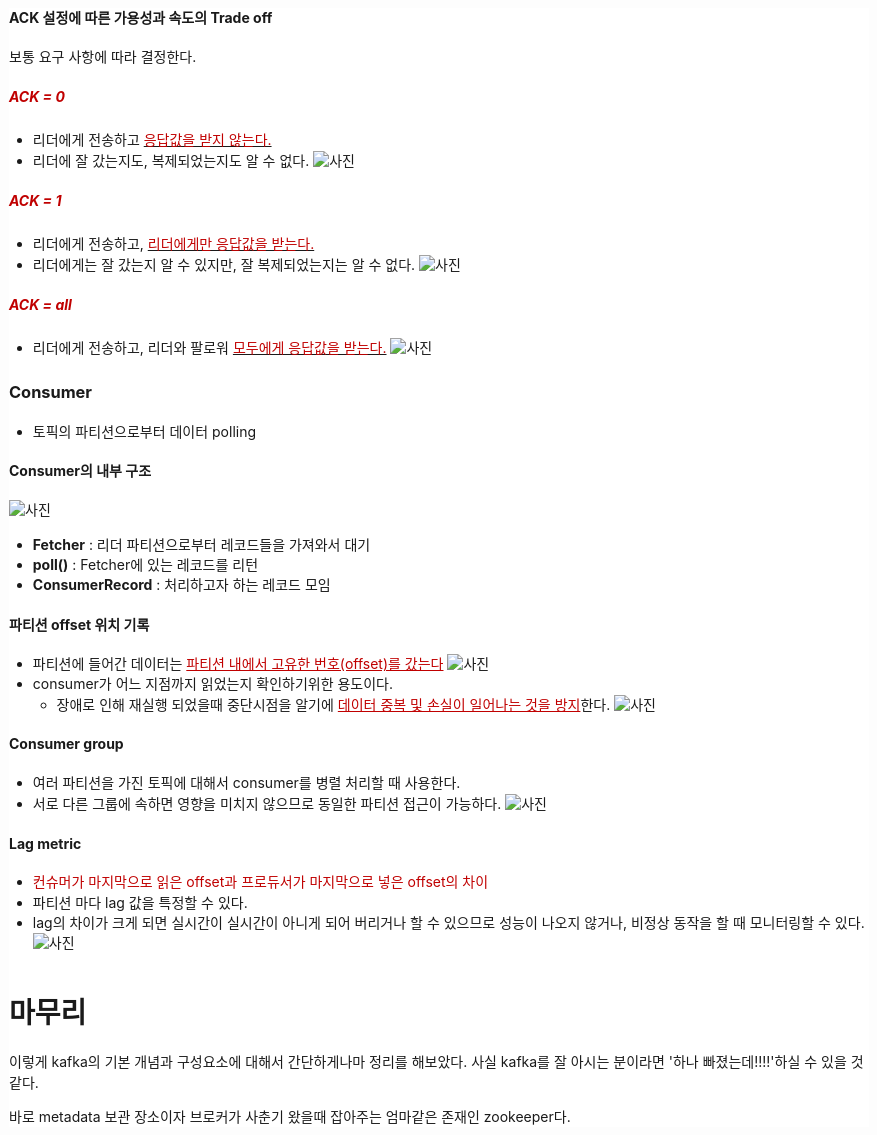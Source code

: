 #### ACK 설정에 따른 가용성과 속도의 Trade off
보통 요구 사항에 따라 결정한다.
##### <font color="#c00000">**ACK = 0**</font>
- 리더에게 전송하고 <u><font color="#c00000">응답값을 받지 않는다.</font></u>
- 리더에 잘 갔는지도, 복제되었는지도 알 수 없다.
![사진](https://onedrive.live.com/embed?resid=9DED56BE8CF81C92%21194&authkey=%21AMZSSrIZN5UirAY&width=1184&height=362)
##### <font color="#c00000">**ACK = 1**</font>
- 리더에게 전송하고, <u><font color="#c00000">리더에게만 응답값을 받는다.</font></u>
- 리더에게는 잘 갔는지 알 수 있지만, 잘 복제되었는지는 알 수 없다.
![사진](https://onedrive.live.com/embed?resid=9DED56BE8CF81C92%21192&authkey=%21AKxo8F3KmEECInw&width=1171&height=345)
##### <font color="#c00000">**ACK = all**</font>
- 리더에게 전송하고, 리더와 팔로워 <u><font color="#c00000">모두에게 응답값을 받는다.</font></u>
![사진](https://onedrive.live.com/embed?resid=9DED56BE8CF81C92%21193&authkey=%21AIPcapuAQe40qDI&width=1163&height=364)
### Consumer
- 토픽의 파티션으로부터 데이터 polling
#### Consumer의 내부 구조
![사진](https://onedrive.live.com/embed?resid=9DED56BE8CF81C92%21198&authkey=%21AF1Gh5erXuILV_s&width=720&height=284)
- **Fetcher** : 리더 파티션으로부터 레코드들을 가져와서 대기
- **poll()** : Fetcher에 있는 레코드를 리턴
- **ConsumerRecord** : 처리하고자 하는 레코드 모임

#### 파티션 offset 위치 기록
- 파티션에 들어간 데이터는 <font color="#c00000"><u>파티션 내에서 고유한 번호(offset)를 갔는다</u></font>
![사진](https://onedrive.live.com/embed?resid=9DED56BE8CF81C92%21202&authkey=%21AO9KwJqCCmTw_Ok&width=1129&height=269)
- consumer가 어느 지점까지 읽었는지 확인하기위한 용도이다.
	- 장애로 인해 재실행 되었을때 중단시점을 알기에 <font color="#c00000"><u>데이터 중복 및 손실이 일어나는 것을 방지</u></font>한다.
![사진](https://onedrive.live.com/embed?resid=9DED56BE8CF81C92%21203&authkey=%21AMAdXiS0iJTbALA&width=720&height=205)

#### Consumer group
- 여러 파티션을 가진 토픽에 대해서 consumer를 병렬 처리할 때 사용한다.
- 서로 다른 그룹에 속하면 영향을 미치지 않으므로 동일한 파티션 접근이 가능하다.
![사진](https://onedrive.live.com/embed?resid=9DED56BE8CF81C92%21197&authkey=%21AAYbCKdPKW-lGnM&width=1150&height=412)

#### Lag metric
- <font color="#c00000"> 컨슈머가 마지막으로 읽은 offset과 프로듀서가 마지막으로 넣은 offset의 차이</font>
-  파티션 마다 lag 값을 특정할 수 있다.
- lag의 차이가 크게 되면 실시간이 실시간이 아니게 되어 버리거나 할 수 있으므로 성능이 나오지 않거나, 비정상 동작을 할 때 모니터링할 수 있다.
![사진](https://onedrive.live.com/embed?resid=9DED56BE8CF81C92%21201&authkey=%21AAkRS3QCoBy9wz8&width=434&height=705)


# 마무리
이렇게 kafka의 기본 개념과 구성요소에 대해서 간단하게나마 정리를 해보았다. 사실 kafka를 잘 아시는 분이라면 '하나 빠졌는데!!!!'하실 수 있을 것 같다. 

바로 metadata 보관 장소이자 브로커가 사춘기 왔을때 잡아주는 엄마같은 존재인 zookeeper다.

::::::

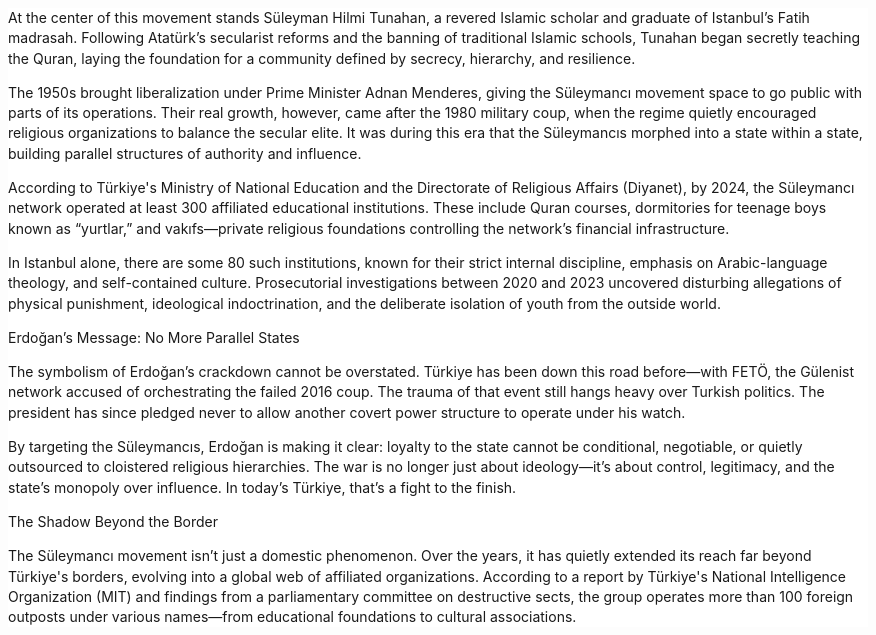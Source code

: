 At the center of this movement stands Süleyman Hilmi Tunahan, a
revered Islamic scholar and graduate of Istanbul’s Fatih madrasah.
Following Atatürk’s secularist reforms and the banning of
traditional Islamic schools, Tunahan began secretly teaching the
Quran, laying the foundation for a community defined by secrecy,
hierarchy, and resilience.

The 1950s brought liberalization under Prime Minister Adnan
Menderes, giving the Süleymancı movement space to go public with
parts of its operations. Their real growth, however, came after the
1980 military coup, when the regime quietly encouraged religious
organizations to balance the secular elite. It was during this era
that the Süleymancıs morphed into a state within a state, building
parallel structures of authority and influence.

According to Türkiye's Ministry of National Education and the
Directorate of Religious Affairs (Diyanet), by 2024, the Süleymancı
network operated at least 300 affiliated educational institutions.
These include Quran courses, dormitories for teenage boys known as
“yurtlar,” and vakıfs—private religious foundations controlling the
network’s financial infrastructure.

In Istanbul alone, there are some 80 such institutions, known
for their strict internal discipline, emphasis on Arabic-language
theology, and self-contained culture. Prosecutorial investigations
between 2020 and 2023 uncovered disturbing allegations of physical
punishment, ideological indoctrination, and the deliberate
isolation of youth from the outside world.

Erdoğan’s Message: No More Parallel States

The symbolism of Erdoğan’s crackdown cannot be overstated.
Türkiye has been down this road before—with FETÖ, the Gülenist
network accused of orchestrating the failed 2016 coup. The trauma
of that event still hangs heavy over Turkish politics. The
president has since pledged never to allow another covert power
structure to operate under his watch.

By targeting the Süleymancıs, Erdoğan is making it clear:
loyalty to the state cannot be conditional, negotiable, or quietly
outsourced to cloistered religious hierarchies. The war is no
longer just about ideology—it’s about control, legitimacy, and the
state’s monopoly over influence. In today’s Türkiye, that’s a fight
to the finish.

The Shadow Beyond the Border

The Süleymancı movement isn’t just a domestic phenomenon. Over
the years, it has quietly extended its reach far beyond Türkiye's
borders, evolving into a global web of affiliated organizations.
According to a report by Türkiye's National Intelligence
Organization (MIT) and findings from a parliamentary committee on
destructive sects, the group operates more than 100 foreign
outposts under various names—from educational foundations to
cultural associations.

::::::

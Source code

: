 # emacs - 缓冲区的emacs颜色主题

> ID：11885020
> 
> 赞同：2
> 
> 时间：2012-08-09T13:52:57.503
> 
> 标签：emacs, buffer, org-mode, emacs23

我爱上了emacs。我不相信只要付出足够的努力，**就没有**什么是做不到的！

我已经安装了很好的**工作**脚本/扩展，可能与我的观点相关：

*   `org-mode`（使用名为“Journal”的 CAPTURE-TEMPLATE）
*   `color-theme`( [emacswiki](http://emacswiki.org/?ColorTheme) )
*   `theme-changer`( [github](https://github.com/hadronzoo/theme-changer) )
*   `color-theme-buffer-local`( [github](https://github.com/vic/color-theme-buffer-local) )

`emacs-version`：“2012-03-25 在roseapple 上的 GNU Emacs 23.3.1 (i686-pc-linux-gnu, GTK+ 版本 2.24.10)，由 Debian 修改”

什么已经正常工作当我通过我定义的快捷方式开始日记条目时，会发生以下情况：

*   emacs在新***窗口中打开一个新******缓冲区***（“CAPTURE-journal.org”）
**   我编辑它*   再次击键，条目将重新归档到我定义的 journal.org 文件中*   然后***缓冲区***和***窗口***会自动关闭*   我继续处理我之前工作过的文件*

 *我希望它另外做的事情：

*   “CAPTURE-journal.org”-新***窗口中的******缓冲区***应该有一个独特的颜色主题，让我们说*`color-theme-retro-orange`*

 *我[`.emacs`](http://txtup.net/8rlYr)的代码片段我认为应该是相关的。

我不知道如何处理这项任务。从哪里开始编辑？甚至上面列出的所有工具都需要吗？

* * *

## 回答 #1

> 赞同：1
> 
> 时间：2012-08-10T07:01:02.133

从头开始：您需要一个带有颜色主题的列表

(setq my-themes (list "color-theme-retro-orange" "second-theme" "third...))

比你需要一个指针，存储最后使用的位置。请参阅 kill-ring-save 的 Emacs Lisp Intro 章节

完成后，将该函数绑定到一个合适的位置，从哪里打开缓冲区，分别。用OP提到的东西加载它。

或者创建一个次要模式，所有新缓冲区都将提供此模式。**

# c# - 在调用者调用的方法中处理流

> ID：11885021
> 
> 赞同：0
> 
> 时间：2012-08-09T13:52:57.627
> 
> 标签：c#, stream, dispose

::::::

*Exercise brief*:
Looking at the material above, say how many of its lines include "buffer", and give nothing besides the number.

*Completed task*:
2